What this task involves
Transcribe exactly everything in the data below from the line containing "Forrester names Moveworks" down to the line containing "Schedule a meeting", both lines included and nothing further.

Records to process: Begin

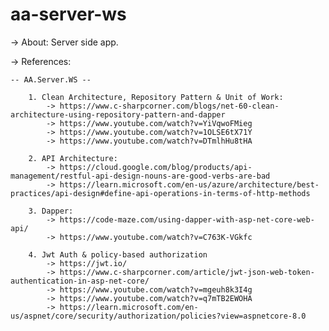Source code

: # aa-server-ws

-> About: Server side app.

-> References:

	-- AA.Server.WS --
	
		1. Clean Architecture, Repository Pattern & Unit of Work: 
			-> https://www.c-sharpcorner.com/blogs/net-60-clean-architecture-using-repository-pattern-and-dapper
			-> https://www.youtube.com/watch?v=YiVqwoFMieg
			-> https://www.youtube.com/watch?v=1OLSE6tX71Y
			-> https://www.youtube.com/watch?v=DTmlhHu8tHA
				
		2. API Architecture:
			-> https://cloud.google.com/blog/products/api-management/restful-api-design-nouns-are-good-verbs-are-bad
			-> https://learn.microsoft.com/en-us/azure/architecture/best-practices/api-design#define-api-operations-in-terms-of-http-methods
				
		3. Dapper:
			-> https://code-maze.com/using-dapper-with-asp-net-core-web-api/
			-> https://www.youtube.com/watch?v=C763K-VGkfc
		
		4. Jwt Auth & policy-based authorization
			-> https://jwt.io/
			-> https://www.c-sharpcorner.com/article/jwt-json-web-token-authentication-in-asp-net-core/
			-> https://www.youtube.com/watch?v=mgeuh8k3I4g
			-> https://www.youtube.com/watch?v=q7mTB2EWOHA
			-> https://learn.microsoft.com/en-us/aspnet/core/security/authorization/policies?view=aspnetcore-8.0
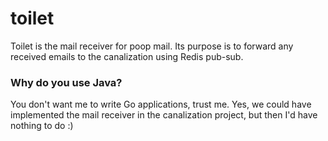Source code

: # toilet

Toilet is the mail receiver for poop mail. Its purpose is to forward any received emails to the canalization using Redis pub-sub.

### Why do you use Java?

You don't want me to write Go applications, trust me. Yes, we could have implemented the mail receiver in the canalization project, but then I'd have
nothing to do :)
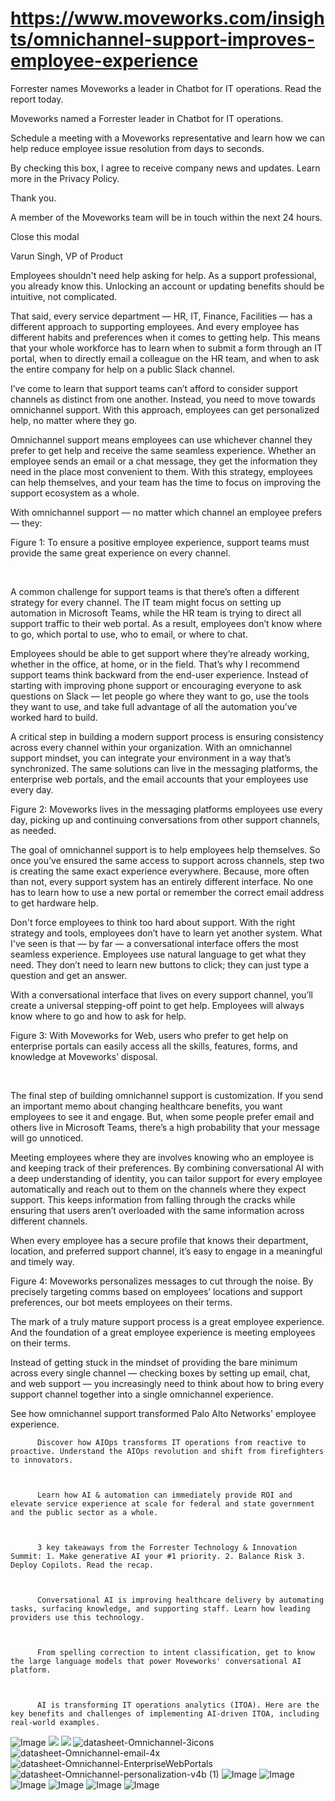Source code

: # https://www.moveworks.com/insights/omnichannel-support-improves-employee-experience

Forrester names Moveworks a leader in Chatbot for IT operations. Read the report today.

Moveworks named a Forrester leader in Chatbot for IT operations. 

Schedule a meeting with a Moveworks representative and learn how we can help reduce employee issue resolution from days to seconds.

By checking this box, I agree to receive company news and updates. Learn more in the Privacy Policy.

Thank you.

A member of the Moveworks team will be in touch within the next 24 hours.



  Close this modal
  



Varun Singh, VP of Product


Employees shouldn't need help asking for help. As a support professional, you already know this. Unlocking an account or updating benefits should be intuitive, not complicated.

That said, every service department — HR, IT, Finance, Facilities — has a different approach to supporting employees. And every employee has different habits and preferences when it comes to getting help. This means that your whole workforce has to learn when to submit a form through an IT portal, when to directly email a colleague on the HR team, and when to ask the entire company for help on a public Slack channel.

I’ve come to learn that support teams can’t afford to consider support channels as distinct from one another. Instead, you need to move towards omnichannel support. With this approach, employees can get personalized help, no matter where they go.

Omnichannel support means employees can use whichever channel they prefer to get help and receive the same seamless experience. Whether an employee sends an email or a chat message, they get the information they need in the place most convenient to them. With this strategy, employees can help themselves, and your team has the time to focus on improving the support ecosystem as a whole.

With omnichannel support — no matter which channel an employee prefers — they:

Figure 1: To ensure a positive employee experience, support teams must provide the same great experience on every channel.

 

A common challenge for support teams is that there’s often a different strategy for every channel. The IT team might focus on setting up automation in Microsoft Teams, while the HR team is trying to direct all support traffic to their web portal. As a result, employees don’t know where to go, which portal to use, who to email, or where to chat. 

Employees should be able to get support where they’re already working, whether in the office, at home, or in the field. That’s why I recommend support teams think backward from the end-user experience. Instead of starting with improving phone support or encouraging everyone to ask questions on Slack — let people go where they want to go, use the tools they want to use, and take full advantage of all the automation you’ve worked hard to build. 

A critical step in building a modern support process is ensuring consistency across every channel within your organization. With an omnichannel support mindset, you can integrate your environment in a way that’s synchronized. The same solutions can live in the messaging platforms, the enterprise web portals, and the email accounts that your employees use every day. 

Figure 2: Moveworks lives in the messaging platforms employees use every day, picking up and continuing conversations from other support channels, as needed.

The goal of omnichannel support is to help employees help themselves. So once you’ve ensured the same access to support across channels, step two is creating the same exact experience everywhere. Because, more often than not, every support system has an entirely different interface. No one has to learn how to use a new portal or remember the correct email address to get hardware help.

Don't force employees to think too hard about support. With the right strategy and tools, employees don’t have to learn yet another system. What I've seen is that — by far — a conversational interface offers the most seamless experience. Employees use natural language to get what they need. They don’t need to learn new buttons to click; they can just type a question and get an answer.

With a conversational interface that lives on every support channel, you’ll create a universal stepping-off point to get help. Employees will always know where to go and how to ask for help.

Figure 3: With Moveworks for Web, users who prefer to get help on enterprise portals can easily access all the skills, features, forms, and knowledge at Moveworks’ disposal. 

 

The final step of building omnichannel support is customization. If you send an important memo about changing healthcare benefits, you want employees to see it and engage. But, when some people prefer email and others live in Microsoft Teams, there’s a high probability that your message will go unnoticed. 

Meeting employees where they are involves knowing who an employee is and keeping track of their preferences. By combining conversational AI with a deep understanding of identity, you can tailor support for every employee automatically and reach out to them on the channels where they expect support. This keeps information from falling through the cracks while ensuring that users aren’t overloaded with the same information across different channels.  

When every employee has a secure profile that knows their department, location, and preferred support channel, it’s easy to engage in a meaningful and timely way.

Figure 4: Moveworks personalizes messages to cut through the noise. By precisely targeting comms based on employees’ locations and support preferences, our bot meets employees on their terms.

The mark of a truly mature support process is a great employee experience. And the foundation of a great employee experience is meeting employees on their terms.

Instead of getting stuck in the mindset of providing the bare minimum across every single channel — checking boxes by setting up email, chat, and web support — you increasingly need to think about how to bring every support channel together into a single omnichannel experience. 

See how omnichannel support transformed Palo Alto Networks' employee experience.


          Discover how AIOps transforms IT operations from reactive to proactive. Understand the AIOps revolution and shift from firefighters to innovators.
        


          Learn how AI & automation can immediately provide ROI and elevate service experience at scale for federal and state government and the public sector as a whole.
        


          3 key takeaways from the Forrester Technology & Innovation Summit: 1. Make generative AI your #1 priority. 2. Balance Risk 3. Deploy Copilots. Read the recap.
        


          Conversational AI is improving healthcare delivery by automating tasks, surfacing knowledge, and supporting staff. Learn how leading providers use this technology.
        


          From spelling correction to intent classification, get to know the large language models that power Moveworks' conversational AI platform.
        


          AI is transforming IT operations analytics (ITOA). Here are the key benefits and challenges of implementing AI-driven ITOA, including real-world examples.
        



![Image](https://www.moveworks.com/hubfs/img/site/qr-demo.png)
![](https://www.moveworks.com/hubfs/mw-blog-illos-02copy.jpg)
![](https://www.moveworks.com/hubfs/mw-blog-illos-02copy.jpg)
![datasheet-Omnichannel-3icons](https://www.moveworks.com/hs-fs/hubfs/datasheet-Omnichannel-3icons.jpg?width=557&name=datasheet-Omnichannel-3icons.jpg)
![datasheet-Omnichannel-email-4x](https://www.moveworks.com/hs-fs/hubfs/datasheet-Omnichannel-email-4x.jpg?width=675&name=datasheet-Omnichannel-email-4x.jpg)
![datasheet-Omnichannel-EnterpriseWebPortals](https://www.moveworks.com/hs-fs/hubfs/datasheet-Omnichannel-EnterpriseWebPortals.jpg?width=600&name=datasheet-Omnichannel-EnterpriseWebPortals.jpg)
![datasheet-Omnichannel-personalization-v4b (1)](https://www.moveworks.com/hs-fs/hubfs/datasheet-Omnichannel-personalization-v4b%20(1).jpg?width=600&name=datasheet-Omnichannel-personalization-v4b%20(1).jpg)
![Image](https://www.moveworks.com/hs-fs/hubfs/AIOps-featured-image.png?length=50&name=AIOps-featured-image.png)
![Image](https://www.moveworks.com/hs-fs/hubfs/Public-Sector-Convo-AI.png?length=50&name=Public-Sector-Convo-AI.png)
![Image](https://www.moveworks.com/hs-fs/hubfs/Forrester%20T%26I%20%281%29.png?length=50&name=Forrester%20T&I%20%281%29.png)
![Image](https://www.moveworks.com/hs-fs/hubfs/healthcare-test.png?length=50&name=healthcare-test.png)
![Image](https://www.moveworks.com/hs-fs/hubfs/Moveworks_LLM_Feature.png?length=50&name=Moveworks_LLM_Feature.png)
![Image](https://www.moveworks.com/hs-fs/hubfs/ITOA_feature.png?length=50&name=ITOA_feature.png)
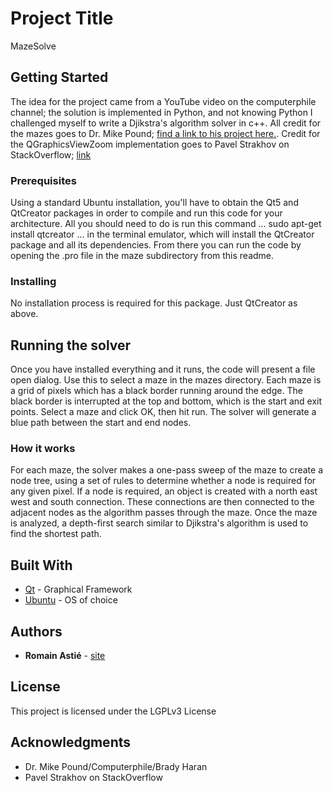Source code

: # Project Title

MazeSolve

## Getting Started

The idea for the project came from a YouTube video on the computerphile channel; the solution is implemented in Python, and not knowing Python I challenged myself to write a Djikstra's algorithm solver in c++. All credit for the mazes goes to Dr. Mike Pound; [find a link to his project here.](https://github.com/mikepound/mazesolving). Credit for the QGraphicsViewZoom implementation goes to Pavel Strakhov on StackOverflow; [link](https://stackoverflow.com/questions/19113532/qgraphicsview-zooming-in-and-out-under-mouse-position-using-mouse-wheel)


### Prerequisites

Using a standard Ubuntu installation, you'll have to obtain the Qt5 and QtCreator packages in order to compile and run this code for your architecture. All you should need to do is run this command
...
sudo apt-get install qtcreator
...
in the terminal emulator, which will install the QtCreator package and all its dependencies. From there you can run the code by opening the .pro file in the maze subdirectory from this readme.

### Installing

No installation process is required for this package. Just QtCreator as above.

## Running the solver

Once you have installed everything and it runs, the code will present a file open dialog. Use this to select a maze in the mazes directory. Each maze is a grid of pixels which has a black border running around the edge. The black border is interrupted at the top and bottom, which is the start and exit points. Select a maze and click OK, then hit run. The solver will generate a blue path between the start and end nodes.

### How it works
 For each maze, the solver makes a one-pass sweep of the maze to create a node tree, using a set of rules to determine whether a node is required for any given pixel. If a node is required, an object is created with a north east west and south connection. These connections are then connected to the adjacent nodes as the algorithm passes through the maze. Once the maze is analyzed, a depth-first search similar to Djikstra's algorithm is used to find the shortest path.

## Built With

* [Qt](http://www.qt.io) - Graphical Framework
* [Ubuntu](https://ubuntu.com/) - OS of choice

## Authors

* **Romain Astié** - [site](http://romain.astie.com)

## License

This project is licensed under the LGPLv3 License
## Acknowledgments

* Dr. Mike Pound/Computerphile/Brady Haran
* Pavel Strakhov on StackOverflow

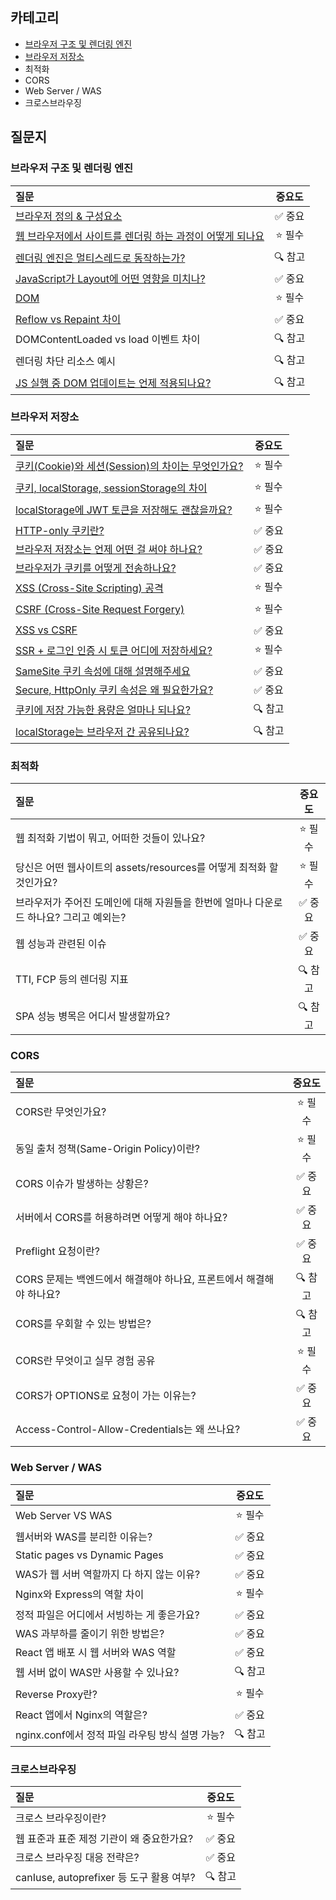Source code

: ## 카테고리

- [브라우저 구조 및 렌더링 엔진](https://github.com/SeoYeonii/frontend-interview/tree/main/browser/browser-rendering)
- [브라우저 저장소](https://github.com/SeoYeonii/frontend-interview/tree/main/browser/browser-storage)
- 최적화
- CORS
- Web Server / WAS
- 크로스브라우징

## 질문지

### 브라우저 구조 및 렌더링 엔진

| 질문                                                                                                                                                                                                                                                                                                                                                                                      |  중요도  |
| :---------------------------------------------------------------------------------------------------------------------------------------------------------------------------------------------------------------------------------------------------------------------------------------------------------------------------------------------------------------------------------------- | :------: |
| [브라우저 정의 & 구성요소](https://github.com/SeoYeonii/frontend-interview/tree/main/browser/browser-rendering#%EB%B8%8C%EB%9D%BC%EC%9A%B0%EC%A0%80-%EC%A0%95%EC%9D%98--%EA%B5%AC%EC%84%B1%EC%9A%94%EC%86%8C)                                                                                                                                                                             | ✅ 중요  |
| [웹 브라우저에서 사이트를 렌더링 하는 과정이 어떻게 되나요](https://github.com/SeoYeonii/frontend-interview/tree/main/browser/browser-rendering#%EC%9B%B9-%EB%B8%8C%EB%9D%BC%EC%9A%B0%EC%A0%B8%EC%97%90%EC%84%9C-%EC%82%AC%EC%9D%B4%ED%8A%B8%EB%A5%BC-%EB%A0%8C%EB%8D%94%EB%A7%81-%ED%95%98%EB%8A%94-%EA%B3%BC%EC%A0%95%EC%9D%B4-%EC%96%B4%EB%96%BB%EA%B2%8C-%EB%90%98%EB%82%98%EC%9A%94) | ⭐️ 필수 |
| [렌더링 엔진은 멀티스레드로 동작하는가?](https://github.com/SeoYeonii/frontend-interview/tree/main/browser/browser-rendering#%EB%A0%8C%EB%8D%94%EB%A7%81-%EC%97%94%EC%A7%84%EC%9D%80-%EB%A9%80%ED%8B%B0%EC%8A%A4%EB%A0%88%EB%93%9C%EB%A1%9C-%EB%8F%99%EC%9E%91%ED%95%98%EB%8A%94%EA%B0%80)                                                                                                | 🔍 참고  |
| [JavaScript가 Layout에 어떤 영향을 미치나?](https://github.com/SeoYeonii/frontend-interview/tree/main/browser/browser-rendering#javascript%EA%B0%80-layout%EC%97%90-%EC%96%B4%EB%96%A4-%EC%98%81%ED%96%A5%EC%9D%84-%EB%AF%B8%EC%B9%98%EB%82%98)                                                                                                                                           | ✅ 중요  |
| [DOM](https://github.com/SeoYeonii/frontend-interview/tree/main/browser/browser-rendering#dom)                                                                                                                                                                                                                                                                                            | ⭐️ 필수 |
| [Reflow vs Repaint 차이](https://github.com/SeoYeonii/frontend-interview/tree/main/browser/browser-rendering#reflow-vs-repaint-%EC%B0%A8%EC%9D%B4)                                                                                                                                                                                                                                        | ✅ 중요  |
| DOMContentLoaded vs load 이벤트 차이                                                                                                                                                                                                                                                                                                                                                      | 🔍 참고  |
| 렌더링 차단 리소스 예시                                                                                                                                                                                                                                                                                                                                                                   | 🔍 참고  |
| [JS 실행 중 DOM 업데이트는 언제 적용되나요?](https://github.com/SeoYeonii/frontend-interview/tree/main/browser/browser-rendering#js-%EC%8B%A4%ED%96%89-%EC%A4%91-dom-%EC%97%85%EB%8D%B0%EC%9D%B4%ED%8A%B8%EB%8A%94-%EC%96%B8%EC%A0%9C-%EC%A0%81%EC%9A%A9%EB%90%98%EB%82%98%EC%9A%94)                                                                                                      | 🔍 참고  |

### 브라우저 저장소

| 질문                                                                                                                                                                                                                                                                                                      |  중요도  |
| :-------------------------------------------------------------------------------------------------------------------------------------------------------------------------------------------------------------------------------------------------------------------------------------------------------- | :------: |
| [쿠키(Cookie)와 세션(Session)의 차이는 무엇인가요?](https://github.com/SeoYeonii/frontend-interview/tree/main/browser/browser-storage#%EC%BF%A0%ED%82%A4cookie%EC%99%80-%EC%84%B8%EC%85%98session%EC%9D%98-%EC%B0%A8%EC%9D%B4%EB%8A%94-%EB%AC%B4%EC%97%87%EC%9D%B8%EA%B0%80%EC%9A%94)                     | ⭐️ 필수 |
| [쿠키, localStorage, sessionStorage의 차이](https://github.com/SeoYeonii/frontend-interview/tree/main/browser/browser-storage#%EC%BF%A0%ED%82%A4-localstorage-sessionstorage%EC%9D%98-%EC%B0%A8%EC%9D%B4)                                                                                                 | ⭐️ 필수 |
| [localStorage에 JWT 토큰을 저장해도 괜찮을까요?](https://github.com/SeoYeonii/frontend-interview/tree/main/browser/browser-storage#localstorage%EC%97%90-jwt-%ED%86%A0%ED%81%B0%EC%9D%84-%EC%A0%80%EC%9E%A5%ED%95%B4%EB%8F%84-%EA%B4%9C%EC%B0%AE%EC%9D%84%EA%B9%8C%EC%9A%94)                              | ⭐️ 필수 |
| [HTTP-only 쿠키란?](https://github.com/SeoYeonii/frontend-interview/tree/main/browser/browser-storage#http-only-%EC%BF%A0%ED%82%A4%EB%9E%80)                                                                                                                                                              | ✅ 중요  |
| [브라우저 저장소는 언제 어떤 걸 써야 하나요?](https://github.com/SeoYeonii/frontend-interview/tree/main/browser/browser-storage#%EB%B8%8C%EB%9D%BC%EC%9A%B0%EC%A0%80-%EC%A0%80%EC%9E%A5%EC%86%8C%EB%8A%94-%EC%96%B8%EC%A0%9C-%EC%96%B4%EB%96%A4-%EA%B1%B8-%EC%8D%A8%EC%95%BC-%ED%95%98%EB%82%98%EC%9A%94) | ✅ 중요  |
| [브라우저가 쿠키를 어떻게 전송하나요?](https://github.com/SeoYeonii/frontend-interview/tree/main/browser/browser-storage#%EB%B8%8C%EB%9D%BC%EC%9A%B0%EC%A0%80%EA%B0%80-%EC%BF%A0%ED%82%A4%EB%A5%BC-%EC%96%B4%EB%96%BB%EA%B2%8C-%EC%A0%84%EC%86%A1%ED%95%98%EB%82%98%EC%9A%94)                             | ✅ 중요  |
| [XSS (Cross-Site Scripting) 공격](https://github.com/SeoYeonii/frontend-interview/tree/main/browser/browser-storage#xss-cross-site-scripting-%EA%B3%B5%EA%B2%A9)                                                                                                                                          | ⭐️ 필수 |
| [CSRF (Cross-Site Request Forgery)](https://github.com/SeoYeonii/frontend-interview/tree/main/browser/browser-storage#csrf-cross-site-request-forgery)                                                                                                                                                    | ⭐️ 필수 |
| [XSS vs CSRF](https://github.com/SeoYeonii/frontend-interview/tree/main/browser/browser-storage#xss-vs-csrf)                                                                                                                                                                                              | ✅ 중요  |
| [SSR + 로그인 인증 시 토큰 어디에 저장하세요?](https://github.com/SeoYeonii/frontend-interview/tree/main/browser/browser-storage#xss-vs-csrf)                                                                                                                                                             | ⭐️ 필수 |
| [SameSite 쿠키 속성에 대해 설명해주세요](https://github.com/SeoYeonii/frontend-interview/tree/main/browser/browser-storage#samesite-%EC%BF%A0%ED%82%A4-%EC%86%8D%EC%84%B1%EC%97%90-%EB%8C%80%ED%95%B4-%EC%84%A4%EB%AA%85%ED%95%B4%EC%A3%BC%EC%84%B8%EC%9A%94)                                             | ✅ 중요  |
| [Secure, HttpOnly 쿠키 속성은 왜 필요한가요?](https://github.com/SeoYeonii/frontend-interview/tree/main/browser/browser-storage#secure-httponly-%EC%BF%A0%ED%82%A4-%EC%86%8D%EC%84%B1%EC%9D%80-%EC%99%9C-%ED%95%84%EC%9A%94%ED%95%9C%EA%B0%80%EC%9A%94)                                                   | ✅ 중요  |
| [쿠키에 저장 가능한 용량은 얼마나 되나요?](https://github.com/SeoYeonii/frontend-interview/tree/main/browser/browser-storage#%EC%BF%A0%ED%82%A4%EC%97%90-%EC%A0%80%EC%9E%A5-%EA%B0%80%EB%8A%A5%ED%95%9C-%EC%9A%A9%EB%9F%89%EC%9D%80-%EC%96%BC%EB%A7%88%EB%82%98-%EB%90%98%EB%82%98%EC%9A%94)              | 🔍 참고  |
| [localStorage는 브라우저 간 공유되나요?](https://github.com/SeoYeonii/frontend-interview/tree/main/browser/browser-storage#localstorage%EB%8A%94-%EB%B8%8C%EB%9D%BC%EC%9A%B0%EC%A0%80-%EA%B0%84-%EA%B3%B5%EC%9C%A0%EB%90%98%EB%82%98%EC%9A%94)                                                            | 🔍 참고  |

### 최적화

| 질문                                                                                   |  중요도  |
| :------------------------------------------------------------------------------------- | :------: |
| 웹 최적화 기법이 뭐고, 어떠한 것들이 있나요?                                           | ⭐️ 필수 |
| 당신은 어떤 웹사이트의 assets/resources를 어떻게 최적화 할것인가요?                    | ⭐️ 필수 |
| 브라우저가 주어진 도메인에 대해 자원들을 한번에 얼마나 다운로드 하나요? 그리고 예외는? | ✅ 중요  |
| 웹 성능과 관련된 이슈                                                                  | ✅ 중요  |
| TTI, FCP 등의 렌더링 지표                                                              | 🔍 참고  |
| SPA 성능 병목은 어디서 발생할까요?                                                     | 🔍 참고  |

### CORS

| 질문                                                                |  중요도  |
| :------------------------------------------------------------------ | :------: |
| CORS란 무엇인가요?                                                  | ⭐️ 필수 |
| 동일 출처 정책(Same-Origin Policy)이란?                             | ⭐️ 필수 |
| CORS 이슈가 발생하는 상황은?                                        | ✅ 중요  |
| 서버에서 CORS를 허용하려면 어떻게 해야 하나요?                      | ✅ 중요  |
| Preflight 요청이란?                                                 | ✅ 중요  |
| CORS 문제는 백엔드에서 해결해야 하나요, 프론트에서 해결해야 하나요? | 🔍 참고  |
| CORS를 우회할 수 있는 방법은?                                       | 🔍 참고  |
| CORS란 무엇이고 실무 경험 공유                                      | ⭐️ 필수 |
| CORS가 OPTIONS로 요청이 가는 이유는?                                | ✅ 중요  |
| Access-Control-Allow-Credentials는 왜 쓰나요?                       | ✅ 중요  |

### Web Server / WAS

| 질문                                            |  중요도  |
| :---------------------------------------------- | :------: |
| Web Server VS WAS                               | ⭐️ 필수 |
| 웹서버와 WAS를 분리한 이유는?                   | ✅ 중요  |
| Static pages vs Dynamic Pages                   | ✅ 중요  |
| WAS가 웹 서버 역할까지 다 하지 않는 이유?       | ✅ 중요  |
| Nginx와 Express의 역할 차이                     | ⭐️ 필수 |
| 정적 파일은 어디에서 서빙하는 게 좋은가요?      | ✅ 중요  |
| WAS 과부하를 줄이기 위한 방법은?                | ✅ 중요  |
| React 앱 배포 시 웹 서버와 WAS 역할             | ✅ 중요  |
| 웹 서버 없이 WAS만 사용할 수 있나요?            | 🔍 참고  |
| Reverse Proxy란?                                | ⭐️ 필수 |
| React 앱에서 Nginx의 역할은?                    | ✅ 중요  |
| nginx.conf에서 정적 파일 라우팅 방식 설명 가능? | 🔍 참고  |

### 크로스브라우징

| 질문                                      |  중요도  |
| :---------------------------------------- | :------: |
| 크로스 브라우징이란?                      | ⭐️ 필수 |
| 웹 표준과 표준 제정 기관이 왜 중요한가요? | ✅ 중요  |
| 크로스 브라우징 대응 전략은?              | ✅ 중요  |
| canIuse, autoprefixer 등 도구 활용 여부?  | 🔍 참고  |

Records to process: End

Answer below
Forrester names Moveworks a leader in Chatbot for IT operations. Read the report today.

Moveworks named a Forrester leader in Chatbot for IT operations. 

Schedule a meeting with a Moveworks representative and learn how we can help reduce employee issue resolution from days to seconds.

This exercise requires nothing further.